Your assignment. In the entries below, find the line with "2. Even numbers" and the line with "4, 16, etc...". Reproduce those two lines and every line between them exactly, and nothing more.

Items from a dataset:
※ ※ ※
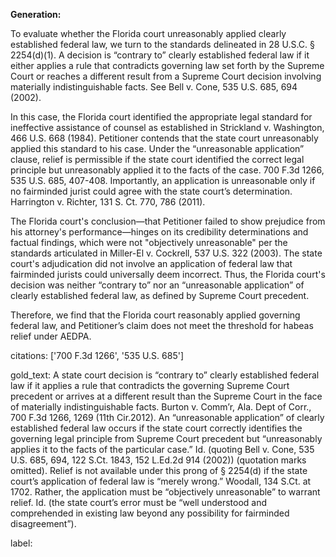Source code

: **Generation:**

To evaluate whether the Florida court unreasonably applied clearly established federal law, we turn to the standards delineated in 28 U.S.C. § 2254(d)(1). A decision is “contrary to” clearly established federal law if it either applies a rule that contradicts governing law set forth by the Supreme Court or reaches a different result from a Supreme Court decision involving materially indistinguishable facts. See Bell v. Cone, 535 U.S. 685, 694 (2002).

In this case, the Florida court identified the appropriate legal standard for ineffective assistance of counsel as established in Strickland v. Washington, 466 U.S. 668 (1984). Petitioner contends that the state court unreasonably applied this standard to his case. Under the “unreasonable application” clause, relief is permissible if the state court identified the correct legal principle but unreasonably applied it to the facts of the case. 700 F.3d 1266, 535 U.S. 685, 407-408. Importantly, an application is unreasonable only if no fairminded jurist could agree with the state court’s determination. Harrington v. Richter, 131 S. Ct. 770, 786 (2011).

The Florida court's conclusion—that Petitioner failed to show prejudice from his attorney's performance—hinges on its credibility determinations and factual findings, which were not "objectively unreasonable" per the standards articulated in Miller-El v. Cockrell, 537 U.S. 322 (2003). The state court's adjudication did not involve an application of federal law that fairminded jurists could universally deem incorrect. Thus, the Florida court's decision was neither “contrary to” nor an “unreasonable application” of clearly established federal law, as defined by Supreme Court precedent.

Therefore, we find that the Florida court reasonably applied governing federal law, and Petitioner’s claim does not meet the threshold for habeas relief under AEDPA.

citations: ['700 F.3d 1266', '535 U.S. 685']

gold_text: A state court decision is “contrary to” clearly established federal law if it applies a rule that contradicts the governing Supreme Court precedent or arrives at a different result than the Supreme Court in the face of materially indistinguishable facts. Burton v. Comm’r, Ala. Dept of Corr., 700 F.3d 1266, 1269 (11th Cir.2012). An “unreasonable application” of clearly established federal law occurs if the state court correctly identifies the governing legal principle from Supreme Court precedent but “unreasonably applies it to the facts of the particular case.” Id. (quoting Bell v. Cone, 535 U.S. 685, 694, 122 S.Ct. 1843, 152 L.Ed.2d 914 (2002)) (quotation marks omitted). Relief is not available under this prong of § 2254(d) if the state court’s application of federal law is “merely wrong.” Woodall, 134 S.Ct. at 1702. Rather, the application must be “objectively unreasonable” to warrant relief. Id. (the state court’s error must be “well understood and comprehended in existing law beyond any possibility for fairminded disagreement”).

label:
※ ※ ※
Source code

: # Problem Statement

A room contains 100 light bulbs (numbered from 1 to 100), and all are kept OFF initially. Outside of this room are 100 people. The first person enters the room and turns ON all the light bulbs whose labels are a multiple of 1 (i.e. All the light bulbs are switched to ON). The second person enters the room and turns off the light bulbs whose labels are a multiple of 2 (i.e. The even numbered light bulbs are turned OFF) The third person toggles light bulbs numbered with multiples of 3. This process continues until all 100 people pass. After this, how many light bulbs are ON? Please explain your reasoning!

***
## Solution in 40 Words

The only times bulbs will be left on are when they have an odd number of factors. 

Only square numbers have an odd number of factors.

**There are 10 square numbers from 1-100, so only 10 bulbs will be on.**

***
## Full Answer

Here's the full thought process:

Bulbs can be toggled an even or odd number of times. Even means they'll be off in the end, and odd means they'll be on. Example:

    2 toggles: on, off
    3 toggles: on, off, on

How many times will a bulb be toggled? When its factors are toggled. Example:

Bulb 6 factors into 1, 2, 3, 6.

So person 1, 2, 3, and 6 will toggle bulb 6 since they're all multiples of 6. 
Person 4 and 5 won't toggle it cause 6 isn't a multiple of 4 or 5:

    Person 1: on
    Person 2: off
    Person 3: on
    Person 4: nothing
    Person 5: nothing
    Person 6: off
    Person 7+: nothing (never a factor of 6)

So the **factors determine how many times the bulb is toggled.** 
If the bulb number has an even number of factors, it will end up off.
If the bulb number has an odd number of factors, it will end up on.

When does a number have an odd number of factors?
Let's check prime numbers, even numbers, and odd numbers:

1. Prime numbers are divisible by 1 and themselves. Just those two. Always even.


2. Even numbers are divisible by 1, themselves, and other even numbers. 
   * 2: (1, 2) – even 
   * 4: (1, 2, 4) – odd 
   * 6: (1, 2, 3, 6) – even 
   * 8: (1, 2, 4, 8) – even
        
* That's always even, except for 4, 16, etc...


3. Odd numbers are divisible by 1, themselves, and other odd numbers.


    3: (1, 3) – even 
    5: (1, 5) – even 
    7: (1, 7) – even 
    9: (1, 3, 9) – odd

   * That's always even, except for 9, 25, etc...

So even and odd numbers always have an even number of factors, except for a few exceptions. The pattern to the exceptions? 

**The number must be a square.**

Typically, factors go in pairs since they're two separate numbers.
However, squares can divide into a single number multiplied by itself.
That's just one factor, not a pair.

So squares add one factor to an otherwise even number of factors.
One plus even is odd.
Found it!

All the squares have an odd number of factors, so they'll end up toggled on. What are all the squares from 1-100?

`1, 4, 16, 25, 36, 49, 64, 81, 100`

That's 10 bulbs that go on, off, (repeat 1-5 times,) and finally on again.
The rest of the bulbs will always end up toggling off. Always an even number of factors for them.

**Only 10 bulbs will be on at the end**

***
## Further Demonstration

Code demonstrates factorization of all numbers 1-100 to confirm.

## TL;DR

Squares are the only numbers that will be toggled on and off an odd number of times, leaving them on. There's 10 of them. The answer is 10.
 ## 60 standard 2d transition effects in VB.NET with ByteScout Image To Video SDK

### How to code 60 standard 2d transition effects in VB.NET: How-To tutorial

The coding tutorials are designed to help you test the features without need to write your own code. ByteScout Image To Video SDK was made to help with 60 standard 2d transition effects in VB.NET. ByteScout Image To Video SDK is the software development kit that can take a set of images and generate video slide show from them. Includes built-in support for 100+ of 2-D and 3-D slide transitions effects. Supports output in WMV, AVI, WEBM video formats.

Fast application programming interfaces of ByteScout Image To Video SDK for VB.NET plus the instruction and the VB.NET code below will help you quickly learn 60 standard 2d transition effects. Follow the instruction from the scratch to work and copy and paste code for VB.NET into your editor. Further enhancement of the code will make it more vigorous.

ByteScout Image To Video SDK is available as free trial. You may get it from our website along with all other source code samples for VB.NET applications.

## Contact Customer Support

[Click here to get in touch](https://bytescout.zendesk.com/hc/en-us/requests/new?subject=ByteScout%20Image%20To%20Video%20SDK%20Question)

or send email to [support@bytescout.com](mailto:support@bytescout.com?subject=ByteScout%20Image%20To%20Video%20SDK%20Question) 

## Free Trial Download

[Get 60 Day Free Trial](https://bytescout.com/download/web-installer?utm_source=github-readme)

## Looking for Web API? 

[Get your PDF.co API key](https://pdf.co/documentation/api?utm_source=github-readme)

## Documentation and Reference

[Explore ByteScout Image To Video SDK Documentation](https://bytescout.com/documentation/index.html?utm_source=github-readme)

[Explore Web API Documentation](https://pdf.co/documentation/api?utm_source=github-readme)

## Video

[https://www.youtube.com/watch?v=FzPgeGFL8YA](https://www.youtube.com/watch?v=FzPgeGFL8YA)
※ ※ ※
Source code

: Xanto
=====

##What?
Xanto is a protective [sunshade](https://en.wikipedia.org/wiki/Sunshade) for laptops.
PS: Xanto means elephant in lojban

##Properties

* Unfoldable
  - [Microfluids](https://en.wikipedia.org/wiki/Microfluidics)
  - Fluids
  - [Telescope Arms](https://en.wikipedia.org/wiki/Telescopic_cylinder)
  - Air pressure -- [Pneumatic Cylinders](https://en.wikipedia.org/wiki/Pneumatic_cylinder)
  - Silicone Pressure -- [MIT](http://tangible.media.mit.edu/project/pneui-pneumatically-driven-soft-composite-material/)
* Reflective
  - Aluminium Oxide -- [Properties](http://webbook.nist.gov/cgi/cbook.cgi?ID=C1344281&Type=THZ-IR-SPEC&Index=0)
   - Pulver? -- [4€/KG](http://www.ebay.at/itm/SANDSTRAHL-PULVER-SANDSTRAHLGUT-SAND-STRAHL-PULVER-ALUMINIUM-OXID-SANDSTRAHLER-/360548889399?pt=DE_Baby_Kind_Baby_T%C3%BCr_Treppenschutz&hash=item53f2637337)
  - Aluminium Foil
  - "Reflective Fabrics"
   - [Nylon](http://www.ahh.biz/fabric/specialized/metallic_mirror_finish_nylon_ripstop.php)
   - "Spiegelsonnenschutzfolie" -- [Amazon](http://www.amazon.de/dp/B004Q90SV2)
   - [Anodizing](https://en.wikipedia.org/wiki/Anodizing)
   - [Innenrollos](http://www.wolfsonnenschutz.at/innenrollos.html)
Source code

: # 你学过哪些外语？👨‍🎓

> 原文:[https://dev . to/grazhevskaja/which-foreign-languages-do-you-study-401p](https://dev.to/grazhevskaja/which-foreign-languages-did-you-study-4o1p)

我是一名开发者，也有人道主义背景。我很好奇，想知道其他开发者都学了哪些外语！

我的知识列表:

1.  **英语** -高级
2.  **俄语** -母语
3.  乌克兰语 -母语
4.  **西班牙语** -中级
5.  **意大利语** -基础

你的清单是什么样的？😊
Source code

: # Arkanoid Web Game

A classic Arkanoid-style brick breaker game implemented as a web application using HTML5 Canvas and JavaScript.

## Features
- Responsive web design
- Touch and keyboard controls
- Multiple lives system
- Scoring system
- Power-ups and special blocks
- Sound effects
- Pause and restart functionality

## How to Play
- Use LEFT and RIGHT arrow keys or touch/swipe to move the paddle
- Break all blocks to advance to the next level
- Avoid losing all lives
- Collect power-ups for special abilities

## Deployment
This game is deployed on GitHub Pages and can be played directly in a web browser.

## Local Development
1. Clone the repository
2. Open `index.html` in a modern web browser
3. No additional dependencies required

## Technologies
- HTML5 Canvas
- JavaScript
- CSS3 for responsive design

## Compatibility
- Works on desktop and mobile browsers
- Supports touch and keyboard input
※ ※ ※
The answer.
2. Even numbers are divisible by 1, themselves, and other even numbers. 
   * 2: (1, 2) – even 
   * 4: (1, 2, 4) – odd 
   * 6: (1, 2, 3, 6) – even 
   * 8: (1, 2, 4, 8) – even
        
* That's always even, except for 4, 16, etc...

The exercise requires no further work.